═══ RECORD SET
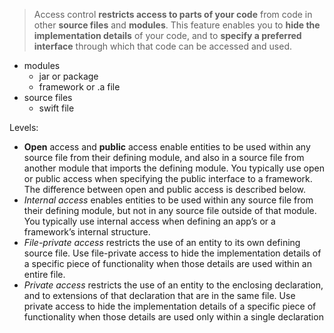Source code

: > Access control **restricts access to parts of your code** from code in other **source files** and **modules**. This feature enables you to **hide the implementation details** of your code, and to **specify a preferred interface** through which that code can be accessed and used.

- modules 
	- jar or package
	- framework or .a file
- source files
	- swift file

Levels:
- **Open** access and **public** access enable entities to be used within any source file from their defining module, and also in a source file from another module that imports the defining module. You typically use open or public access when specifying the public interface to a framework. The difference between open and public access is described below.
-   _Internal access_ enables entities to be used within any source file from their defining module, but not in any source file outside of that module. You typically use internal access when defining an app’s or a framework’s internal structure.
-   _File-private access_ restricts the use of an entity to its own defining source file. Use file-private access to hide the implementation details of a specific piece of functionality when those details are used within an entire file.
-   _Private access_ restricts the use of an entity to the enclosing declaration, and to extensions of that declaration that are in the same file. Use private access to hide the implementation details of a specific piece of functionality when those details are used only within a single declaration
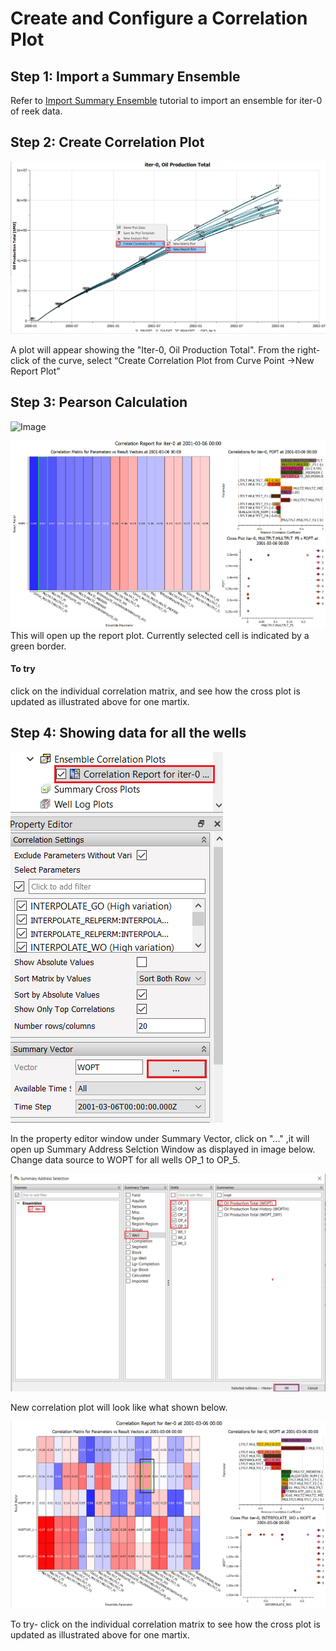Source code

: # Create and Configure a Correlation Plot

## Step 1: Import a Summary Ensemble

Refer to [Import Summary Ensemble](../import-summary-ensemble/import-summary-ensemble.md) tutorial to import an ensemble for iter-0 of reek data.



## Step 2: Create Correlation Plot

![Image](Resources/Pictures/select_reportplot.png) 

A plot will appear showing the "Iter-0, Oil Production Total". From the right-click of the curve, select “Create Correlation Plot from Curve Point ->New Report Plot”

## Step 3: Pearson Calculation
![Image](Resources/Pictures/show_pearson.png) 

![Image](Resources/Pictures/reportplot.png) 
This will open up the report plot. Currently selected cell is indicated by a green border.

#### To try 
click on the individual correlation matrix, and see how the cross plot is updated as illustrated above for one martix. 


## Step 4: Showing data for all the wells


![Image](Resources/Pictures/open_editor.png) 

In the property editor window under Summary Vector, click on "..." ,it will open up Summary Address Selction Window as displayed in image below. Change data source to WOPT for all wells OP_1 to OP_5.

![Image](Resources/Pictures/change_wopt.png) 


New correlation plot will look like what shown below.

![Image](Resources/Pictures/new_correlationplot.png) 

To try- click on the individual correlation matrix to see how the cross plot is updated as illustrated above for one martix. 

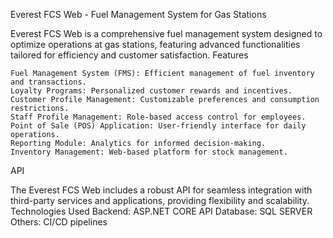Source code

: Everest FCS Web - Fuel Management System for Gas Stations

Everest FCS Web is a comprehensive fuel management system designed to optimize operations at gas stations, featuring advanced functionalities tailored for efficiency and customer satisfaction.
Features

    Fuel Management System (FMS): Efficient management of fuel inventory and transactions.
    Loyalty Programs: Personalized customer rewards and incentives.
    Customer Profile Management: Customizable preferences and consumption restrictions.
    Staff Profile Management: Role-based access control for employees.
    Point of Sale (POS) Application: User-friendly interface for daily operations.
    Reporting Module: Analytics for informed decision-making.
    Inventory Management: Web-based platform for stock management.

API

The Everest FCS Web includes a robust API for seamless integration with third-party services and applications, providing flexibility and scalability.
Technologies Used
    Backend: ASP.NET CORE API
    Database: SQL SERVER
    Others: CI/CD pipelines
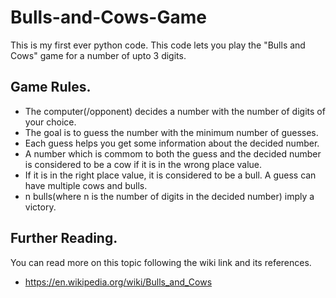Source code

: # Bulls-and-Cows-Game
This is my first ever python code. This code lets you play the "Bulls and Cows" game for a number of upto 3 digits.

## Game Rules. 

 - The computer(/opponent) decides a number with the number of digits of your choice.
 - The goal is to guess the number with the minimum number of guesses. 
 - Each guess helps you get some information about the decided number.
 - A number which is commom to both the guess and the decided number is considered to be a cow if it is in the wrong place value. 
 - If it is in the right place value, it is considered to be a bull. A guess can have multiple cows and bulls.
 - n bulls(where n is the number of digits in the decided number) imply a victory.

## Further Reading.
 You can read more on this topic following the wiki link and its references.
  - https://en.wikipedia.org/wiki/Bulls_and_Cows
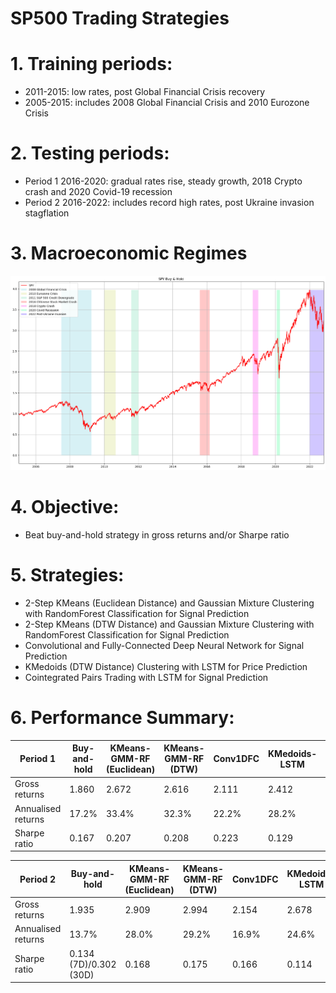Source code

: # SP500 Trading Strategies

# 1. Training periods:
- 2011-2015: low rates, post Global Financial Crisis recovery
- 2005-2015: includes 2008 Global Financial Crisis and 2010 Eurozone Crisis

# 2. Testing periods:
- Period 1 2016-2020: gradual rates rise, steady growth, 2018 Crypto crash and 2020 Covid-19 recession
- Period 2 2016-2022: includes record high rates, post Ukraine invasion stagflation

# 3. Macroeconomic Regimes

![alt text](https://github.com/Lzhenghong/Quant-Projects/blob/main/SP500/SP500%20macro%20chart.png)

# 4. Objective:
- Beat buy-and-hold strategy in gross returns and/or Sharpe ratio

# 5. Strategies:
- 2-Step KMeans (Euclidean Distance) and Gaussian Mixture Clustering with RandomForest Classification for Signal Prediction
- 2-Step KMeans (DTW Distance) and Gaussian Mixture Clustering with RandomForest Classification for Signal Prediction
- Convolutional and Fully-Connected Deep Neural Network for Signal Prediction
- KMedoids (DTW Distance) Clustering with LSTM for Price Prediction
- Cointegrated Pairs Trading with LSTM for Signal Prediction

# 6. Performance Summary:

|Period 1|Buy-and-hold|KMeans-GMM-RF (Euclidean)|KMeans-GMM-RF (DTW)|Conv1DFC|KMedoids-LSTM|Cointegration-LSTM|
|---|---|---|---|---|---|---|
|Gross returns|1.860|2.672|2.616|2.111|2.412|4.230|
|Annualised returns|17.2%|33.4%|32.3%|22.2%|28.2%|64.6%|
|Sharpe ratio|0.167|0.207|0.208|0.223|0.129|1.198|

|Period 2|Buy-and-hold|KMeans-GMM-RF (Euclidean)|KMeans-GMM-RF (DTW)|Conv1DFC|KMedoids-LSTM|Cointegration-LSTM|
|---|---|---|---|---|---|---|
|Gross returns|1.935|2.909|2.994|2.154|2.678|8.491|
|Annualised returns|13.7%|28.0%|29.2%|16.9%|24.6%|109.7%|
|Sharpe ratio|0.134 (7D)/0.302 (30D)|0.168|0.175|0.166|0.114|1.224|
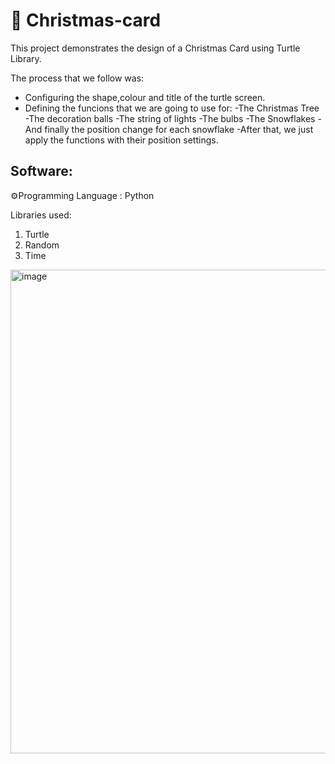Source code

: # 🎄 Christmas-card

This project demonstrates the design of a Christmas Card using Turtle Library.

The process that we follow was:
- Configuring the shape,colour and title of the turtle screen.
- Defining the funcions that we are going to use for:
    -The Christmas Tree
    -The decoration balls
    -The string of lights
    -The bulbs
    -The Snowflakes
    -And finally the position change for each snowflake
-After that, we just apply the functions with their position settings.


## Software:

⚙️Programming Language : Python

Libraries used:

1) Turtle
2) Random
3) Time

<img width="774" alt="image" src="https://github.com/giannpan/Christmas-card/assets/119360228/c295761e-ce61-415a-b063-8e5d00e76f19">


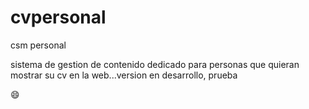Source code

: # cvpersonal
csm personal

sistema de gestion de contenido dedicado para personas que quieran mostrar su cv en la web...version en desarrollo, prueba

 :smile:
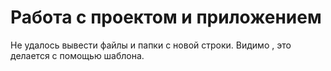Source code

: # Работа с проектом и приложением
 Не удалось вывести файлы и папки с новой строки.
 Видимо , это делается с помощью шаблона.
══════
WHAT TO DO: The result should be every line that contains "digits", copied from the entries.

SOLUTION TO THIS PROBLEM:
This is my first ever python code. This code lets you play the "Bulls and Cows" game for a number of upto 3 digits.
 - The computer(/opponent) decides a number with the number of digits of your choice.
 - n bulls(where n is the number of digits in the decided number) imply a victory.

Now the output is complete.